### Directions
Please, without the pictures, restate every entry exactly.

*** Opening Provided data ***

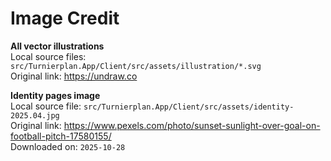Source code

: # Image Credit

**All vector illustrations**  
Local source files: `src/Turnierplan.App/Client/src/assets/illustration/*.svg`  
Original link: https://undraw.co

**Identity pages image**  
Local source file: `src/Turnierplan.App/Client/src/assets/identity-2025.04.jpg`  
Original link: https://www.pexels.com/photo/sunset-sunlight-over-goal-on-football-pitch-17580155/  
Downloaded on: `2025-10-28`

*** Closing Provided data ***

### Result below
Source code

: # Image Credit

**All vector illustrations**  
Local source files: `src/Turnierplan.App/Client/src/assets/illustration/*.svg`  
Original link: https://undraw.co

**Identity pages image**  
Local source file: `src/Turnierplan.App/Client/src/assets/identity-2025.04.jpg`  
Original link: https://www.pexels.com/photo/sunset-sunlight-over-goal-on-football-pitch-17580155/  
Downloaded on: `2025-10-28`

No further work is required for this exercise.